■ To do: Taking only the lines of the data below from the line with "每行第一个非零元素在 values 的起始位置，仅参数名不一致。" to the line with "cette app : https://yunohost.org/app_tyto", ends included, write them out exactly and without pictures.

^^^^^^^^

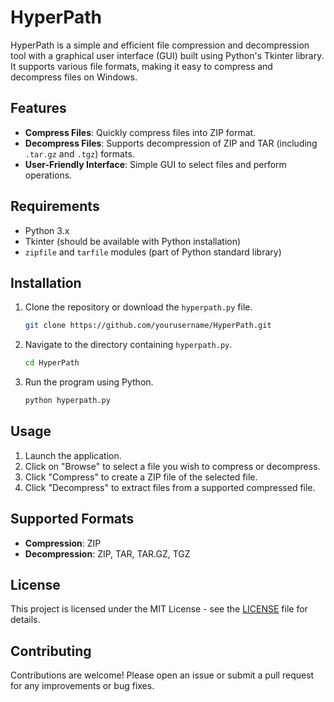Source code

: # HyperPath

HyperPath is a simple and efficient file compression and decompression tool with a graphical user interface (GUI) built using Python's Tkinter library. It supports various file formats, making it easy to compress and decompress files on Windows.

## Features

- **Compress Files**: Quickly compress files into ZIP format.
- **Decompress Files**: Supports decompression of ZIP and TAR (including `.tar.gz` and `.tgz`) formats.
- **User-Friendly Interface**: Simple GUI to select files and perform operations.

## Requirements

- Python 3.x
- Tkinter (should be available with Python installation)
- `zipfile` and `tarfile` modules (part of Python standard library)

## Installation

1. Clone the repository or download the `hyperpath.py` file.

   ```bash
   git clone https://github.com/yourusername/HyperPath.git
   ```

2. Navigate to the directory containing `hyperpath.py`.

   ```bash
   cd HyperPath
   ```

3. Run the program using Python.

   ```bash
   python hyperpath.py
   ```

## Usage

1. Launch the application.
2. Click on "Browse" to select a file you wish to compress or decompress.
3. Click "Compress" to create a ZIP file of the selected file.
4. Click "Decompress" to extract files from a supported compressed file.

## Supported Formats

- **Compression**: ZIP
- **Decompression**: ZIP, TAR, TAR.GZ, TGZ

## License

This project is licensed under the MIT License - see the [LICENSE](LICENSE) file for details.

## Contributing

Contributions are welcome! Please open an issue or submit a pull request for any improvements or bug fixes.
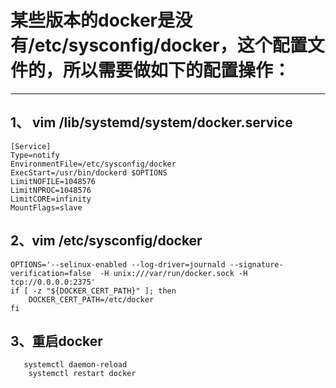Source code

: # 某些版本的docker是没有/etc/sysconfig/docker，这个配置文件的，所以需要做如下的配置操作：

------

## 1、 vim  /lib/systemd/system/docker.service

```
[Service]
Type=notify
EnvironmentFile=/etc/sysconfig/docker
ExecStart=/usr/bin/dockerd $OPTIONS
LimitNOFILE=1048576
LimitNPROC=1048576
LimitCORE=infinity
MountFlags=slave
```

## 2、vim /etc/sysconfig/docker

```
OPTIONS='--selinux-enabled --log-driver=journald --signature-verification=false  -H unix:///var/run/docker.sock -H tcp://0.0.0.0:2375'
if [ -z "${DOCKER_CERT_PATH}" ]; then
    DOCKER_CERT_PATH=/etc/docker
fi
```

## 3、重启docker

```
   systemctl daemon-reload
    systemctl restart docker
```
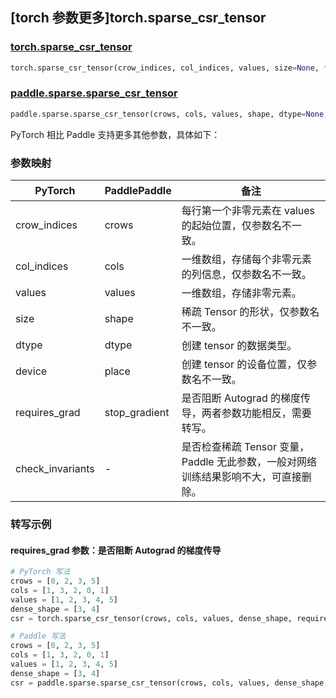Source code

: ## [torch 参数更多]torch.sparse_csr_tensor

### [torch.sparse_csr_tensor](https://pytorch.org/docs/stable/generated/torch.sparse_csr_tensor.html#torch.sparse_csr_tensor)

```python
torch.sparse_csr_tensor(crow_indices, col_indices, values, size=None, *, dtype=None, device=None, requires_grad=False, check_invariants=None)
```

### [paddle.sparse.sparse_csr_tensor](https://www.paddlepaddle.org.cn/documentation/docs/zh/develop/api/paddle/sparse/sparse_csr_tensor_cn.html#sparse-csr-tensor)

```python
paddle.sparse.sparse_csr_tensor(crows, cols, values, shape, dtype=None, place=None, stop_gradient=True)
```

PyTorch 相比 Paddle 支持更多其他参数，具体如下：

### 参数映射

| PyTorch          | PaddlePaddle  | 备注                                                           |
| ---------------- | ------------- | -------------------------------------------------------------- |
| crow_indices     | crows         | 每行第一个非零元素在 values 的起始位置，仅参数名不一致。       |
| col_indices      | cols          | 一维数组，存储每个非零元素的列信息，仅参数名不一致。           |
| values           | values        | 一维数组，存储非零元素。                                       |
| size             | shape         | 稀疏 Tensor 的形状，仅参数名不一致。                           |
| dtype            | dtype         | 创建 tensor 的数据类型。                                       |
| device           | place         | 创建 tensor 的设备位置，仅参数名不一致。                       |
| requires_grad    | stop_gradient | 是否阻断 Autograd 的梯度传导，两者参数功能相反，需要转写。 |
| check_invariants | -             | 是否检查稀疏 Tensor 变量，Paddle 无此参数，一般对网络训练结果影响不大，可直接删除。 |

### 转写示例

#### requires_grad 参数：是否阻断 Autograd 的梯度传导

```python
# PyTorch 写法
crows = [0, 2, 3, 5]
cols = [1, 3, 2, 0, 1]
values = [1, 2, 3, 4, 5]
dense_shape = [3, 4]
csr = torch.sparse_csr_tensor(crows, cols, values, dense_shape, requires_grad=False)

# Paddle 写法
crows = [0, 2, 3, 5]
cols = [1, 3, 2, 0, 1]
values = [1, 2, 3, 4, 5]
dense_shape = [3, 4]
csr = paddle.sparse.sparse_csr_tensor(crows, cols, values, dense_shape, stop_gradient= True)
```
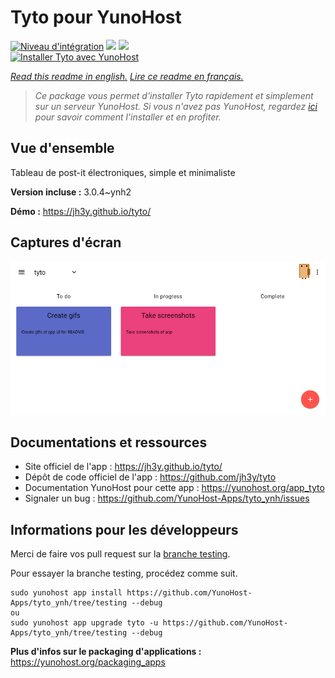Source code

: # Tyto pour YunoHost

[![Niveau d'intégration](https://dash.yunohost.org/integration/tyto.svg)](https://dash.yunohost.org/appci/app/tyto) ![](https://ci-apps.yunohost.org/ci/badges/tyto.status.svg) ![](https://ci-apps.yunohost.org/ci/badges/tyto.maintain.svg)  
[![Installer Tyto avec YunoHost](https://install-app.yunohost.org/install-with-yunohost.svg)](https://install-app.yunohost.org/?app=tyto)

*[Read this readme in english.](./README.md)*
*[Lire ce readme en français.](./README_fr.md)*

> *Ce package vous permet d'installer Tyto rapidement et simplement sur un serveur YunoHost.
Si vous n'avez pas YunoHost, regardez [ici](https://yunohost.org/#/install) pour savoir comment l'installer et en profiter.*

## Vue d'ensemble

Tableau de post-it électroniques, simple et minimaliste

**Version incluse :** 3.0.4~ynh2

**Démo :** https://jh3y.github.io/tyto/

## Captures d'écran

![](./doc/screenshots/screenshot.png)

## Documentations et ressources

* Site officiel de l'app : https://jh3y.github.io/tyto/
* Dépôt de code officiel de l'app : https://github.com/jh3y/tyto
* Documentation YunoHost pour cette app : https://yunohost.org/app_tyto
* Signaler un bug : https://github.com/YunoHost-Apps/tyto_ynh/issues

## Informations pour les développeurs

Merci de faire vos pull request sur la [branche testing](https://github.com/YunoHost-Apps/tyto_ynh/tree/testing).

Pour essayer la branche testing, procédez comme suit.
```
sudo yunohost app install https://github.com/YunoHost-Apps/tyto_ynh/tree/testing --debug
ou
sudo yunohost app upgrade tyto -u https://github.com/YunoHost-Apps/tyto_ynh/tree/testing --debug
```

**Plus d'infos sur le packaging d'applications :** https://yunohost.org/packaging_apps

^^^^^^^^

■ Written response:
| crow_indices     | crows         | 每行第一个非零元素在 values 的起始位置，仅参数名不一致。       |
| col_indices      | cols          | 一维数组，存储每个非零元素的列信息，仅参数名不一致。           |
| values           | values        | 一维数组，存储非零元素。                                       |
| size             | shape         | 稀疏 Tensor 的形状，仅参数名不一致。                           |
| dtype            | dtype         | 创建 tensor 的数据类型。                                       |
| device           | place         | 创建 tensor 的设备位置，仅参数名不一致。                       |
| requires_grad    | stop_gradient | 是否阻断 Autograd 的梯度传导，两者参数功能相反，需要转写。 |
| check_invariants | -             | 是否检查稀疏 Tensor 变量，Paddle 无此参数，一般对网络训练结果影响不大，可直接删除。 |

### 转写示例

#### requires_grad 参数：是否阻断 Autograd 的梯度传导

```python
# PyTorch 写法
crows = [0, 2, 3, 5]
cols = [1, 3, 2, 0, 1]
values = [1, 2, 3, 4, 5]
dense_shape = [3, 4]
csr = torch.sparse_csr_tensor(crows, cols, values, dense_shape, requires_grad=False)

# Paddle 写法
crows = [0, 2, 3, 5]
cols = [1, 3, 2, 0, 1]
values = [1, 2, 3, 4, 5]
dense_shape = [3, 4]
csr = paddle.sparse.sparse_csr_tensor(crows, cols, values, dense_shape, stop_gradient= True)
```
Source code

: # Tyto pour YunoHost

[![Niveau d'intégration](https://dash.yunohost.org/integration/tyto.svg)](https://dash.yunohost.org/appci/app/tyto) ![](https://ci-apps.yunohost.org/ci/badges/tyto.status.svg) ![](https://ci-apps.yunohost.org/ci/badges/tyto.maintain.svg)  
[![Installer Tyto avec YunoHost](https://install-app.yunohost.org/install-with-yunohost.svg)](https://install-app.yunohost.org/?app=tyto)

*[Read this readme in english.](./README.md)*
*[Lire ce readme en français.](./README_fr.md)*

> *Ce package vous permet d'installer Tyto rapidement et simplement sur un serveur YunoHost.
Si vous n'avez pas YunoHost, regardez [ici](https://yunohost.org/#/install) pour savoir comment l'installer et en profiter.*

## Vue d'ensemble

Tableau de post-it électroniques, simple et minimaliste

**Version incluse :** 3.0.4~ynh2

**Démo :** https://jh3y.github.io/tyto/

## Captures d'écran

![](./doc/screenshots/screenshot.png)

## Documentations et ressources

* Site officiel de l'app : https://jh3y.github.io/tyto/
* Dépôt de code officiel de l'app : https://github.com/jh3y/tyto
* Documentation YunoHost pour cette app : https://yunohost.org/app_tyto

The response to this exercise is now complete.